Exercise instructions. Tally the lines of the data that include the word "beta" and state the total, nothing else.

[Records excerpted from a collection]
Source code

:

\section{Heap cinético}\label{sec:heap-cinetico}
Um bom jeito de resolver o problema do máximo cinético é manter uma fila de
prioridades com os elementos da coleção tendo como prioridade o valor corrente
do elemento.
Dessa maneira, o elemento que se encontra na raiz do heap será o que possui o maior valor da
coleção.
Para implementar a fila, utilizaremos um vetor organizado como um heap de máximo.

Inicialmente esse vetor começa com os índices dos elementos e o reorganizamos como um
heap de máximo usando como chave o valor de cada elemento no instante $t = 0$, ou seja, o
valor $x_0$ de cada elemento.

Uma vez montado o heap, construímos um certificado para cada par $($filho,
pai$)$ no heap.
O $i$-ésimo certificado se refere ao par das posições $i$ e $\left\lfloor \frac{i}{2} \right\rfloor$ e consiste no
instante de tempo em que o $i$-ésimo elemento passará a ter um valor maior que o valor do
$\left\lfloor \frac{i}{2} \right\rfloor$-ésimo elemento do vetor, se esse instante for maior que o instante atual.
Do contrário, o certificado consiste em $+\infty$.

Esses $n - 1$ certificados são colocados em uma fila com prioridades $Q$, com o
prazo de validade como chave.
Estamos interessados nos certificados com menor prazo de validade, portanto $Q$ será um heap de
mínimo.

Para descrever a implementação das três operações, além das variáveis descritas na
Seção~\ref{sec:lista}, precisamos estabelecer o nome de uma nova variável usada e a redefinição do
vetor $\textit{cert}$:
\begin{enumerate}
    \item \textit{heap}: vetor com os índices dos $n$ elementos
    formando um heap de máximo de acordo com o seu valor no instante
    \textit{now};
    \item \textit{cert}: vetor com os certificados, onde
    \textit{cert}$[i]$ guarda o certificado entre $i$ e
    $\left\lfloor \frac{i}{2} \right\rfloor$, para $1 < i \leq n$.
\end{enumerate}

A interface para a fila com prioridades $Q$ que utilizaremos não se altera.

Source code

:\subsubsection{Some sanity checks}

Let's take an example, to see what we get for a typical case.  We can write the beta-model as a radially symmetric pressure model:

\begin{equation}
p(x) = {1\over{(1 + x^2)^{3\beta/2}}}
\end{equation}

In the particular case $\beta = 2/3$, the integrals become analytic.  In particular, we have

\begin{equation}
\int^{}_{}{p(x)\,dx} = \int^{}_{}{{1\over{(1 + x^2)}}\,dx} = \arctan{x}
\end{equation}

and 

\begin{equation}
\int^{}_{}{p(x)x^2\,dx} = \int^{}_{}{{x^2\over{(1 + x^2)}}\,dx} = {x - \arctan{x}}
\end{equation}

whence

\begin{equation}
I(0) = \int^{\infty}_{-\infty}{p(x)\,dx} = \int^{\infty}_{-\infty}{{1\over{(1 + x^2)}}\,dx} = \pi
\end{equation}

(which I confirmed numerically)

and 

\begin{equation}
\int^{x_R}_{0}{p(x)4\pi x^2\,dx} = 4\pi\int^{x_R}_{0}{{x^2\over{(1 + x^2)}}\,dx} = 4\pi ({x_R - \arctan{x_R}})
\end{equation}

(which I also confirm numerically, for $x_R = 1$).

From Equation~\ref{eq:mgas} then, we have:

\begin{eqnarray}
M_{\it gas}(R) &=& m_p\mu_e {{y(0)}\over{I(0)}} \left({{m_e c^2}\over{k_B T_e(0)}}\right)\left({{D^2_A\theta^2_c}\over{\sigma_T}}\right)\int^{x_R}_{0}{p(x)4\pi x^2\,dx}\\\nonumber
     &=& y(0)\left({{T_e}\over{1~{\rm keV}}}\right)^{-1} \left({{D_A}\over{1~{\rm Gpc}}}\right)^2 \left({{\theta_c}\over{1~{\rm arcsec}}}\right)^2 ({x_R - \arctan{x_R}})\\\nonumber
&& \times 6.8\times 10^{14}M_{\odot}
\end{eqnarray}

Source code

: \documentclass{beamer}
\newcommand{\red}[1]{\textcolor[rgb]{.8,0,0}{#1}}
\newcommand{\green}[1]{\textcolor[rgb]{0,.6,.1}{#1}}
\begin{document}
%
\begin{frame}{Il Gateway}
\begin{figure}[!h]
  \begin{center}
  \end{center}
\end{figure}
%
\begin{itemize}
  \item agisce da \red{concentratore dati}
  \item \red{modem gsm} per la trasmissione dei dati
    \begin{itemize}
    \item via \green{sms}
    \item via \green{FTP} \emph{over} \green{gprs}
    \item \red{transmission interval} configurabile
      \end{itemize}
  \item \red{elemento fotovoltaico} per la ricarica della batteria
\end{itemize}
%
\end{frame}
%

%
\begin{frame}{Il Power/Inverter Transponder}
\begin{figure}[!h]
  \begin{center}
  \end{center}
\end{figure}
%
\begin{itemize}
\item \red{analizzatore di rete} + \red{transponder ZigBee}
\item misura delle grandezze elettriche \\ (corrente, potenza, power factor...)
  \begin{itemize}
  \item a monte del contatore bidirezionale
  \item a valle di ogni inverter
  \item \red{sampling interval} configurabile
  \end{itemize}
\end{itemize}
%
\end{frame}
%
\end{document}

Expected answer. 3